[Exercise aim]
Scan the records below for the line containing "HEBR 110 Elementary Modern Hebrew (L1), Orit" and the line containing "This project is". Copy both, plus every line between, exactly.

Stored data entries

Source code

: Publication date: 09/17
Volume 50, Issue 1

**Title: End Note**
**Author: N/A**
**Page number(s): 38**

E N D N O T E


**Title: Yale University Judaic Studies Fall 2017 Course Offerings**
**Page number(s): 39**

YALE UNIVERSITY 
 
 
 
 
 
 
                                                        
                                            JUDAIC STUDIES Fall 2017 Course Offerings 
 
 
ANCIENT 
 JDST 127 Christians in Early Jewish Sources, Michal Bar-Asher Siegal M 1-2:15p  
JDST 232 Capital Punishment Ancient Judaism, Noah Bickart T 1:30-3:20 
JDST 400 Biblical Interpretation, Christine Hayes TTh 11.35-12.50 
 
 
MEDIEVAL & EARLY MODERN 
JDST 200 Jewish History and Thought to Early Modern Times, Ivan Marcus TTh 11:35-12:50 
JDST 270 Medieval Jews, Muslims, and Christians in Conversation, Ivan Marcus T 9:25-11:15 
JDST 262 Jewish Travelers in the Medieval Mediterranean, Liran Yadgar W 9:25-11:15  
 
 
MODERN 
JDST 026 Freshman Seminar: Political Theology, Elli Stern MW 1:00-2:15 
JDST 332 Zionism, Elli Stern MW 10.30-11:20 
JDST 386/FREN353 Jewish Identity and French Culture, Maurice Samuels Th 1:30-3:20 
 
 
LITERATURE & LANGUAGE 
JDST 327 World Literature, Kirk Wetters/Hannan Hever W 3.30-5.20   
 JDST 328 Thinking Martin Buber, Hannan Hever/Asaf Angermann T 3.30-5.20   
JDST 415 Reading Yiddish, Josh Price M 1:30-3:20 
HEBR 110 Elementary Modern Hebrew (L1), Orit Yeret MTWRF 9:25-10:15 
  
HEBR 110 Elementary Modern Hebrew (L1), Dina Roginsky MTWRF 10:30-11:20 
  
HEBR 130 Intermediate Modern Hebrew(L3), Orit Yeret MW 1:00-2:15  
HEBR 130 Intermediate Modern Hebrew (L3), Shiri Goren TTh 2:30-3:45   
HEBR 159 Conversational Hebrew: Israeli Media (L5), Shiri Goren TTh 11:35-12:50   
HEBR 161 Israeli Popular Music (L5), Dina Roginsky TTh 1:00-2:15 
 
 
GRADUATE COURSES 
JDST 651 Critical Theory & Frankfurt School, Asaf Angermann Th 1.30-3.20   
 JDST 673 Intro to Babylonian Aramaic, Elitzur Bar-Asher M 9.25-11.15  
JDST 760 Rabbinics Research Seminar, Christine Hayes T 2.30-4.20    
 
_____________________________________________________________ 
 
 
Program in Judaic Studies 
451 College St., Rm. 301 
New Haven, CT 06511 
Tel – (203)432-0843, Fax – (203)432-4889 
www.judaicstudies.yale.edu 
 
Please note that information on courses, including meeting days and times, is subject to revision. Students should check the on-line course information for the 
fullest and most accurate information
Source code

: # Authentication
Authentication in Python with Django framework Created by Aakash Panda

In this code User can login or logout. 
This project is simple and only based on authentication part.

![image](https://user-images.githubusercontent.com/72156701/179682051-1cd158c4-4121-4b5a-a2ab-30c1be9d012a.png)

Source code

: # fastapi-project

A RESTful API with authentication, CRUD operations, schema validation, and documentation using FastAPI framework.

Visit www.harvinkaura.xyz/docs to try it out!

[Finished exercise]
HEBR 110 Elementary Modern Hebrew (L1), Orit Yeret MTWRF 9:25-10:15 
  
HEBR 110 Elementary Modern Hebrew (L1), Dina Roginsky MTWRF 10:30-11:20 
  
HEBR 130 Intermediate Modern Hebrew(L3), Orit Yeret MW 1:00-2:15  
HEBR 130 Intermediate Modern Hebrew (L3), Shiri Goren TTh 2:30-3:45   
HEBR 159 Conversational Hebrew: Israeli Media (L5), Shiri Goren TTh 11:35-12:50   
HEBR 161 Israeli Popular Music (L5), Dina Roginsky TTh 1:00-2:15 
 
 
GRADUATE COURSES 
JDST 651 Critical Theory & Frankfurt School, Asaf Angermann Th 1.30-3.20   
 JDST 673 Intro to Babylonian Aramaic, Elitzur Bar-Asher M 9.25-11.15  
JDST 760 Rabbinics Research Seminar, Christine Hayes T 2.30-4.20    
 
_____________________________________________________________ 
 
 
Program in Judaic Studies 
451 College St., Rm. 301 
New Haven, CT 06511 
Tel – (203)432-0843, Fax – (203)432-4889 
www.judaicstudies.yale.edu 
 
Please note that information on courses, including meeting days and times, is subject to revision. Students should check the on-line course information for the 
fullest and most accurate information
Source code

: # Authentication
Authentication in Python with Django framework Created by Aakash Panda

In this code User can login or logout. 
This project is simple and only based on authentication part.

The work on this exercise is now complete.